* _DIRECTIONS FOR THIS TASK_
Reproduce, from the lines below, exactly the stretch that begins at the line containing "### Betting Rules" and ends at the line containing "### Showdown Rules", both included.

* _RECORDS TO USE_
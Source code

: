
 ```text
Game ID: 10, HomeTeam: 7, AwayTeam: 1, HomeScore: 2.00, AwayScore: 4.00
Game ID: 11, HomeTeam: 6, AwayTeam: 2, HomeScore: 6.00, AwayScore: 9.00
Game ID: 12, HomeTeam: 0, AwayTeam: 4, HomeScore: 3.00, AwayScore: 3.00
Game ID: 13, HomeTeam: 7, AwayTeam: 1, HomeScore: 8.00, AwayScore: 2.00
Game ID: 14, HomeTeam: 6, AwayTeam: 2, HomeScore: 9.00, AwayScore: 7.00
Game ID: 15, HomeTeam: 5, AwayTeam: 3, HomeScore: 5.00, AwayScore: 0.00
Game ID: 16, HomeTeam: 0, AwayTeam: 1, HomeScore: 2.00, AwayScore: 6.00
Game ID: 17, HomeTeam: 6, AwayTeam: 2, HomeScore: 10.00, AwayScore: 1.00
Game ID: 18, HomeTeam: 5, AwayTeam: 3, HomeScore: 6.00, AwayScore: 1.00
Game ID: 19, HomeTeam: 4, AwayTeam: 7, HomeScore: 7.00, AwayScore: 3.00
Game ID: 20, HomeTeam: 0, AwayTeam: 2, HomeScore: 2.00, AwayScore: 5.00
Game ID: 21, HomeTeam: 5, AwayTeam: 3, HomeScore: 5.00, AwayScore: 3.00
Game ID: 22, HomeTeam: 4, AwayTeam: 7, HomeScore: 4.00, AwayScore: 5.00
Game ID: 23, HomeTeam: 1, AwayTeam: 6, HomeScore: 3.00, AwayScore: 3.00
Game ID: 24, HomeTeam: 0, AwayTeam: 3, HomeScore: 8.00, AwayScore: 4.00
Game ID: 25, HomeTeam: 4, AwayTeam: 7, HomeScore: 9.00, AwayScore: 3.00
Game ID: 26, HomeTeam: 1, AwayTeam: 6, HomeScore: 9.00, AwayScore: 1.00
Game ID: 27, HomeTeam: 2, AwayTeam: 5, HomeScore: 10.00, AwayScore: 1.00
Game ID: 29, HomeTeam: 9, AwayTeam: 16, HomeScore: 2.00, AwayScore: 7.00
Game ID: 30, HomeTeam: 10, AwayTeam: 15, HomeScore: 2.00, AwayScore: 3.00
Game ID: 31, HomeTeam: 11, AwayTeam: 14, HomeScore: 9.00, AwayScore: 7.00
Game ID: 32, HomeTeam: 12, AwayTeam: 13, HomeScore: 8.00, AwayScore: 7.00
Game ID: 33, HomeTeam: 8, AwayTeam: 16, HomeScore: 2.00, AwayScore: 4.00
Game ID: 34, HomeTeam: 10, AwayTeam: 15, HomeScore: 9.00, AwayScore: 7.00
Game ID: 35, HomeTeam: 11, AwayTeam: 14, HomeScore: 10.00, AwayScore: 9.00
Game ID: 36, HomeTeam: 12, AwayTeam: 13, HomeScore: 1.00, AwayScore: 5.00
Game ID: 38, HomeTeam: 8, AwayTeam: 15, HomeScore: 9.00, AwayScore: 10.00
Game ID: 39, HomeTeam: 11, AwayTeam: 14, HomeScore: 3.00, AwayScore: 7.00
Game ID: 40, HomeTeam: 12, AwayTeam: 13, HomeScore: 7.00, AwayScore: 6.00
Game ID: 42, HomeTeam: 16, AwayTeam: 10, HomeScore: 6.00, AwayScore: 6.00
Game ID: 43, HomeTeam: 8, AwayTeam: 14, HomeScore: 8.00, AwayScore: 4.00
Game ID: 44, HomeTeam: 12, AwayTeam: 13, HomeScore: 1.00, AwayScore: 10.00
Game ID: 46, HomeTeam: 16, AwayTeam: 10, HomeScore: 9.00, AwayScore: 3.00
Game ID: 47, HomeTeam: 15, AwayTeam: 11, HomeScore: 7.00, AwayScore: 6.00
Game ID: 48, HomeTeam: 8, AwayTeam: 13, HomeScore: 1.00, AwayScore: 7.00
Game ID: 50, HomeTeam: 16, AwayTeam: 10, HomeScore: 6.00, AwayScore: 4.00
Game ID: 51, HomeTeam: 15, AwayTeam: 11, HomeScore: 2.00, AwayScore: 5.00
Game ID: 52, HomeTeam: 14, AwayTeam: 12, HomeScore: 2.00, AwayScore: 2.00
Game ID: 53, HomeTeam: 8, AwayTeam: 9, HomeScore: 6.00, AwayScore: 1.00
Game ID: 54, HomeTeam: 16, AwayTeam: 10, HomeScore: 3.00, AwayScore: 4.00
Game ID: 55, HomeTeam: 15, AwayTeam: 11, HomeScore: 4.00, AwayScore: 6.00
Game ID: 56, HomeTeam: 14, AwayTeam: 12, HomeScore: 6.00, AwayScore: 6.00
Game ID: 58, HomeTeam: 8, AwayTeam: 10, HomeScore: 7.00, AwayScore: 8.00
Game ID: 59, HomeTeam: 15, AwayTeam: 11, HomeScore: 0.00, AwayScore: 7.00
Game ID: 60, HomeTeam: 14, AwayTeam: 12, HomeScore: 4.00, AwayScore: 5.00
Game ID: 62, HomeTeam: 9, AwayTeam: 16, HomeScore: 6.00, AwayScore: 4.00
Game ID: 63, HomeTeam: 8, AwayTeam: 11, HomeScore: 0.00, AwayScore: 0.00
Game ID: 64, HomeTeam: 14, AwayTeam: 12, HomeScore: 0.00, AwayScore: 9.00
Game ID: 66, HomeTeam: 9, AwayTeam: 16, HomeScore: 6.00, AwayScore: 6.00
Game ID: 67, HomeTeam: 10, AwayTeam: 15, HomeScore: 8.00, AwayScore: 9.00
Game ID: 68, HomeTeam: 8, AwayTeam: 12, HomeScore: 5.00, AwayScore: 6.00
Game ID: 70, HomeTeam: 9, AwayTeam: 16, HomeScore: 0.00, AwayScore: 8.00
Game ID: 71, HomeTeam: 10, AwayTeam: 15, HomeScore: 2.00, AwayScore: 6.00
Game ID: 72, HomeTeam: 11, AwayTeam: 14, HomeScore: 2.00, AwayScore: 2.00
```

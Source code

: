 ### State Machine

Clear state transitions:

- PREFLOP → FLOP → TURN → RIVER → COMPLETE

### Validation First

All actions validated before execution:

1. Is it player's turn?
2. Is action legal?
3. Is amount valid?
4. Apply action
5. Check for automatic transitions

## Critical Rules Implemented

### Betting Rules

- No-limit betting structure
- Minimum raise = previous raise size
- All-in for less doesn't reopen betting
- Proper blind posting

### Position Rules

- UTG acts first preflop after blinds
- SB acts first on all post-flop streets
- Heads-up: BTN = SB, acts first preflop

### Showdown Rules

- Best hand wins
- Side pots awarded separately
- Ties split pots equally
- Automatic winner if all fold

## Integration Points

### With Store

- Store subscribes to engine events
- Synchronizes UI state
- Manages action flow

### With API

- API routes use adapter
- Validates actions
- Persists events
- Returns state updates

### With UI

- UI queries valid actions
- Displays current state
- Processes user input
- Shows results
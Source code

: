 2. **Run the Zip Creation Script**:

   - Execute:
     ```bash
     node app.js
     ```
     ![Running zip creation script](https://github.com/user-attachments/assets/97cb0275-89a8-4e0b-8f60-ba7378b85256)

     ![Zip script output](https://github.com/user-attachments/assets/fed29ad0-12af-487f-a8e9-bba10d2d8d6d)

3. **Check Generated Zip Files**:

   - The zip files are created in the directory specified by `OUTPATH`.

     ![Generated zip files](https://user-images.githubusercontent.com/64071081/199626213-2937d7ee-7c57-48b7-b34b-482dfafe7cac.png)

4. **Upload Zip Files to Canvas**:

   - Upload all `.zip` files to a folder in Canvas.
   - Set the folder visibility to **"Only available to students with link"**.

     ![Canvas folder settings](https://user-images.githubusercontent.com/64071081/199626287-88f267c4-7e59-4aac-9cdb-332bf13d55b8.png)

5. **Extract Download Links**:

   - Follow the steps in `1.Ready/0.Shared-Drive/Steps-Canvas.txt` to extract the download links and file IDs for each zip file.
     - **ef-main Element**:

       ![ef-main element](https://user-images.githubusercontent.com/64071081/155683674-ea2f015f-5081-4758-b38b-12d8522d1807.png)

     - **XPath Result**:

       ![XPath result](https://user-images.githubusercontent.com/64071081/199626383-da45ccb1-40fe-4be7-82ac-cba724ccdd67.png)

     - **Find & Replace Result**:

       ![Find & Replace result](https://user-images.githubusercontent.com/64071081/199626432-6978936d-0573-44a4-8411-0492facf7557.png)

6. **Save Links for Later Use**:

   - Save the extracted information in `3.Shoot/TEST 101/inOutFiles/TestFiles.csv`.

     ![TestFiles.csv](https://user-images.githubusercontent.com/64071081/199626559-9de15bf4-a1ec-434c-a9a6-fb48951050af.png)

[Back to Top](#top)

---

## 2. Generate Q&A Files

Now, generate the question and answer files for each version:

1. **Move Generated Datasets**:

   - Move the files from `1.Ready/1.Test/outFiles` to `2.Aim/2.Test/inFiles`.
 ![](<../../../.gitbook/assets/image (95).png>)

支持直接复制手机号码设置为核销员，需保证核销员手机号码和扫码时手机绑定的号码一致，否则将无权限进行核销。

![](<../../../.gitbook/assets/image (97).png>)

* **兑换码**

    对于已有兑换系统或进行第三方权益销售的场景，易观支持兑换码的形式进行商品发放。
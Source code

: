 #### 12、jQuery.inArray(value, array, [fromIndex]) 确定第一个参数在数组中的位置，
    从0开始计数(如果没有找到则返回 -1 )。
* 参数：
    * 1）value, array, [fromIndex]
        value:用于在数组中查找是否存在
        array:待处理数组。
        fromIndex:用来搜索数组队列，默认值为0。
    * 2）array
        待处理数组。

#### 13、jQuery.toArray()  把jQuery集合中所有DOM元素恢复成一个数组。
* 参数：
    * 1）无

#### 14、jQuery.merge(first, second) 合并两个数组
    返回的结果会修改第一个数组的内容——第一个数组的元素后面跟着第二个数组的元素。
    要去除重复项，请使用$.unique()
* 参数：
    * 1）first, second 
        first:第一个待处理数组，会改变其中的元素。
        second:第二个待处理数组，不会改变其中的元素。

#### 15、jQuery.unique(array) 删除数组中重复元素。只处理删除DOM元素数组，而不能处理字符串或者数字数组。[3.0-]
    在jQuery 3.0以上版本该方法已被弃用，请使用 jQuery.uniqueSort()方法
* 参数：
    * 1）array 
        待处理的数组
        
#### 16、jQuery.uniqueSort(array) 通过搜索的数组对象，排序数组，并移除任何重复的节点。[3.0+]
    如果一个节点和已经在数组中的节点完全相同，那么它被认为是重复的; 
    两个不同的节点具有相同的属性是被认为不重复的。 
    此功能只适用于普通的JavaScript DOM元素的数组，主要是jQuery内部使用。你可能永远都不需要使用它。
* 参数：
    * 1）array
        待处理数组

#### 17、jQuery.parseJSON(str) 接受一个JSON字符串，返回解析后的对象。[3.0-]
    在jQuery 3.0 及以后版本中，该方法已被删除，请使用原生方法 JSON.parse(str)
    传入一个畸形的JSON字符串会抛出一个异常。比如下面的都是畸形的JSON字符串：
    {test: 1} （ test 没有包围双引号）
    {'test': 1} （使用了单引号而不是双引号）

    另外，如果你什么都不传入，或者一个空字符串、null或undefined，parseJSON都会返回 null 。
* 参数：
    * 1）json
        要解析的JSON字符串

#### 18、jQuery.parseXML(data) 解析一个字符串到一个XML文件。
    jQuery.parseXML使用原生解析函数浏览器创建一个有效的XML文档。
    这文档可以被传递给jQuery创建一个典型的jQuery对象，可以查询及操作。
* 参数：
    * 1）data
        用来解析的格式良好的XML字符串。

* _OUTPUT FOR THIS TASK_
### Betting Rules

- No-limit betting structure
- Minimum raise = previous raise size
- All-in for less doesn't reopen betting
- Proper blind posting

### Position Rules

- UTG acts first preflop after blinds
- SB acts first on all post-flop streets
- Heads-up: BTN = SB, acts first preflop

### Showdown Rules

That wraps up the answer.